Wah Yuen Noodle House
1035-3700 No. 3 Road
Richmond, BC
(604) 231 9080‎

The Pre-Game. That’s what I like to call my personal process in preparing my appetite for an upcoming trip abroad. It usually involves some reading (books, magazines, internet), some tinkering with my camera equipment (cleaning, lens maintenance/acquisition), browsing of grocery stores catering to natives of those lands here in Canada, and most importantly, local sampling of some cuisine I can expect to see on my travels. For my latest 18-day journey in Asia, I knew I was in for a large quantity of Chinese food, being that each country I would be visiting has a large community. Unfortunately, with my busy schedule before I boarded my departing flight, this edition of my Pre-Game was quite limited in the eating component. Sadly so, as I could only recall this single outing to Wah Yuen Noodle House, in the week prior to my leaving Canada, and am embarrassed to say it was at a food court.

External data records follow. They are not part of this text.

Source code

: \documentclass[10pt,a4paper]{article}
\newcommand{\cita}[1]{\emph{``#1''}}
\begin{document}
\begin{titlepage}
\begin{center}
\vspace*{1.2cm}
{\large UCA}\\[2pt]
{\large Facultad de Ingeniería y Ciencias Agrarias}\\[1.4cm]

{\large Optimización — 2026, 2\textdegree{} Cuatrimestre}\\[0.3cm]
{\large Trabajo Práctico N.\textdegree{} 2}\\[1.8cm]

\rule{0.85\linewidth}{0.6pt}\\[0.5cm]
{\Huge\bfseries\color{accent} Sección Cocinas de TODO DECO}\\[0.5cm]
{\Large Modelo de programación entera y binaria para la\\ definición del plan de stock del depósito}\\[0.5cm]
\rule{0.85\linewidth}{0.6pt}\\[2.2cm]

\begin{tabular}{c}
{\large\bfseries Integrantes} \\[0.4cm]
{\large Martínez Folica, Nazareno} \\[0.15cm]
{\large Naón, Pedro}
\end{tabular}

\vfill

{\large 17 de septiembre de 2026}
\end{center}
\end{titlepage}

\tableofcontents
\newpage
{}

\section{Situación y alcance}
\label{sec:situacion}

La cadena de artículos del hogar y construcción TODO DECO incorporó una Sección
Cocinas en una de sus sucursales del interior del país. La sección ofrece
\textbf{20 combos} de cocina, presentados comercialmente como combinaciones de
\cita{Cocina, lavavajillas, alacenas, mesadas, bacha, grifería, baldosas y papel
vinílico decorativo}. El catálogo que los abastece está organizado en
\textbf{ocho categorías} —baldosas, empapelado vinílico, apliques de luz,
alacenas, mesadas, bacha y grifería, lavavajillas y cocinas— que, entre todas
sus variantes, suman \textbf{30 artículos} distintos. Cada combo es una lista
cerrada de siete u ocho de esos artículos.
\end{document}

Located in the Yaohan Center in Richmond, it is one of my earliest experiences with a dominantly-Asian food court in Canada. I fondly recall there being a simple understated Japanese ramen spot here many years ago, but it has since disappeared. There is also a decent bubble tea place that I like getting my fix at. Near the main entrance is Wah Yuen. It stands out for its big bold Chinese lettering in the signage, and the cooking area that is enclosed in glass in one corner of the stall. Offering an assortment of noodle dishes, including wontons, beef balls/tendon/brisket/tripe, etc. Wah Yuen is a popular spot – judging from the constant lineup. They also offer up some congee, so with that, a sampling was done of both.

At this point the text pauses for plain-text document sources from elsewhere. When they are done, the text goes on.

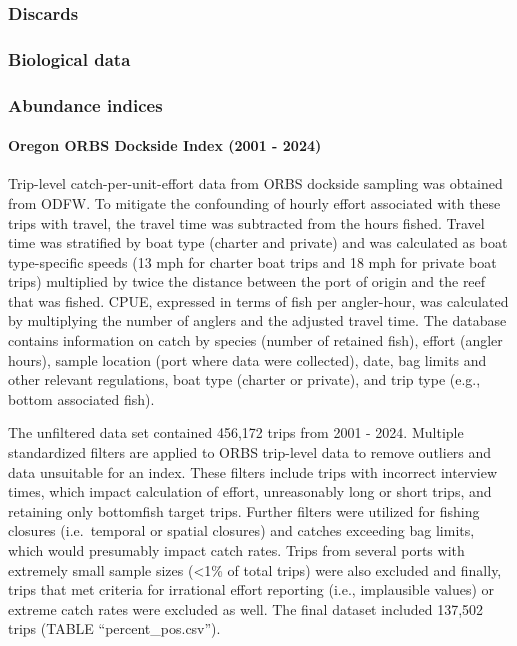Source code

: \documentclass[
]{scrartcl}
\let\oldparagraph\paragraph
\renewcommand{\paragraph}[1]{\oldparagraph{#1}\mbox{}}
\begin{document}
\subsubsection{Discards}\label{discards}

\subsubsection{Biological data}\label{biological-data}

\subsubsection{Abundance indices}\label{abundance-indices}

\paragraph{Oregon ORBS Dockside Index (2001 -
2024)}\label{oregon-orbs-dockside-index-2001---2024}

Trip-level catch-per-unit-effort data from ORBS dockside sampling was
obtained from ODFW. To mitigate the confounding of hourly effort
associated with these trips with travel, the travel time was subtracted
from the hours fished. Travel time was stratified by boat type (charter
and private) and was calculated as boat type-specific speeds (13 mph for
charter boat trips and 18 mph for private boat trips) multiplied by
twice the distance between the port of origin and the reef that was
fished. CPUE, expressed in terms of fish per angler-hour, was calculated
by multiplying the number of anglers and the adjusted travel time. The
database contains information on catch by species (number of retained
fish), effort (angler hours), sample location (port where data were
collected), date, bag limits and other relevant regulations, boat type
(charter or private), and trip type (e.g., bottom associated fish).

The unfiltered data set contained 456,172 trips from 2001 - 2024.
Multiple standardized filters are applied to ORBS trip-level data to
remove outliers and data unsuitable for an index. These filters include
trips with incorrect interview times, which impact calculation of
effort, unreasonably long or short trips, and retaining only bottomfish
target trips. Further filters were utilized for fishing closures
(i.e.~temporal or spatial closures) and catches exceeding bag limits,
which would presumably impact catch rates. Trips from several ports with
extremely small sample sizes (\textless1\% of total trips) were also
excluded and finally, trips that met criteria for irrational effort
reporting (i.e., implausible values) or extreme catch rates were
excluded as well. The final dataset included 137,502 trips (TABLE
``percent\_pos.csv'').
\end{document}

The Noodles with Beef Brisket came in a smallish Styrofoam bowl, with cheap chopsticks and a limp plastic spoon. The noodles were that skinny but really chewy variety, and the broth was light, perhaps a tad salty but still flavorful with essence of seafood. There were no other toppings, but at this price of about five dollars, I figure I couldn’t be too picky. On its own, it certainly couldn’t fill you up.

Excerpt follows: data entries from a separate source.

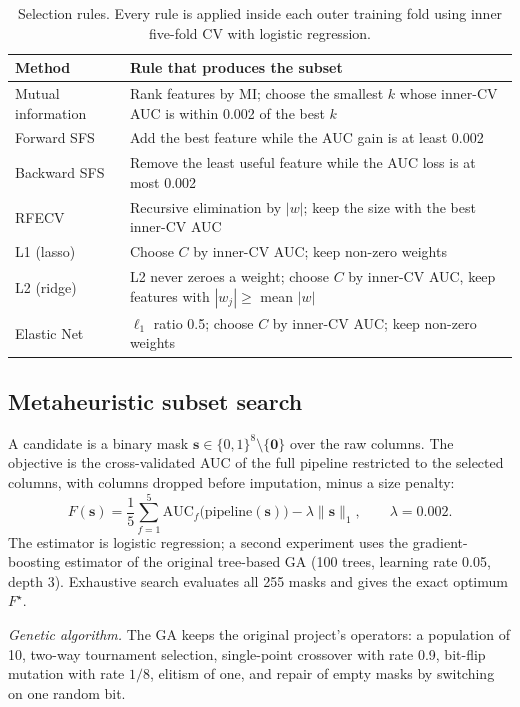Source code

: \documentclass[conference]{IEEEtran}
\begin{document}
\begin{table}[!tb]
\centering
\caption{Selection rules. Every rule is applied inside each outer training fold using inner five-fold CV with logistic regression.}
\label{tab:rules}
\footnotesize
\begin{tabularx}{\columnwidth}{@{}lX@{}}
\toprule
Method & Rule that produces the subset \\
\midrule
Mutual information \cite{kraskov2004} & Rank features by MI; choose the smallest $k$ whose inner-CV AUC is within 0.002 of the best $k$ \\
Forward SFS & Add the best feature while the AUC gain is at least 0.002 \\
Backward SFS & Remove the least useful feature while the AUC loss is at most 0.002 \\
RFECV \cite{guyon2002} & Recursive elimination by $|w|$; keep the size with the best inner-CV AUC \\
L1 (lasso) \cite{tibshirani1996} & Choose $C$ by inner-CV AUC; keep non-zero weights \\
L2 (ridge) & L2 never zeroes a weight; choose $C$ by inner-CV AUC, keep features with $|w_j|\ge$ mean $|w|$ \\
Elastic Net \cite{zou2005} & $\ell_1$ ratio 0.5; choose $C$ by inner-CV AUC; keep non-zero weights \\
\bottomrule
\end{tabularx}
\end{table}

\subsection{Metaheuristic subset search}
A candidate is a binary mask $\mathbf{s}\in\{0,1\}^8\setminus\{\mathbf{0}\}$ over the raw columns. The objective is the cross-validated AUC of the full pipeline restricted to the selected columns, with columns dropped before imputation, minus a size penalty:
\begin{equation}
F(\mathbf{s})=\frac{1}{5}\sum_{f=1}^{5}\mathrm{AUC}_f\bigl(\text{pipeline}(\mathbf{s})\bigr)-\lambda\lVert\mathbf{s}\rVert_1,\qquad\lambda=0.002.
\label{eq:objective}
\end{equation}
The estimator is logistic regression; a second experiment uses the gradient-boosting estimator of the original tree-based GA (100 trees, learning rate 0.05, depth 3). Exhaustive search evaluates all 255 masks and gives the exact optimum $F^\star$.

\textit{Genetic algorithm.} The GA keeps the original project's operators: a population of 10, two-way tournament selection, single-point crossover with rate 0.9, bit-flip mutation with rate $1/8$, elitism of one, and repair of empty masks by switching on one random bit.
\end{document}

I’d heard some good things about the congee here. So a Seafood Congee was selected, more for sampling as truthfully I am not a big congee connoisseur. Hidden under the gooey, soupy rice were some pieces of squid, fish and shrimp. No doubt just some frozen pieces thrown into the pot and cooked. After a few spoonfuls, I must say I still don’t know the appeal of congee, as it just tastes chalky to me and lacks any significant flavor. As I’ve said before, its “sick food” for those days when other things don’t go down and your taste buds are out of commission.

Based on this meal alone, it did make me realize that I could look forward to better offerings abroad.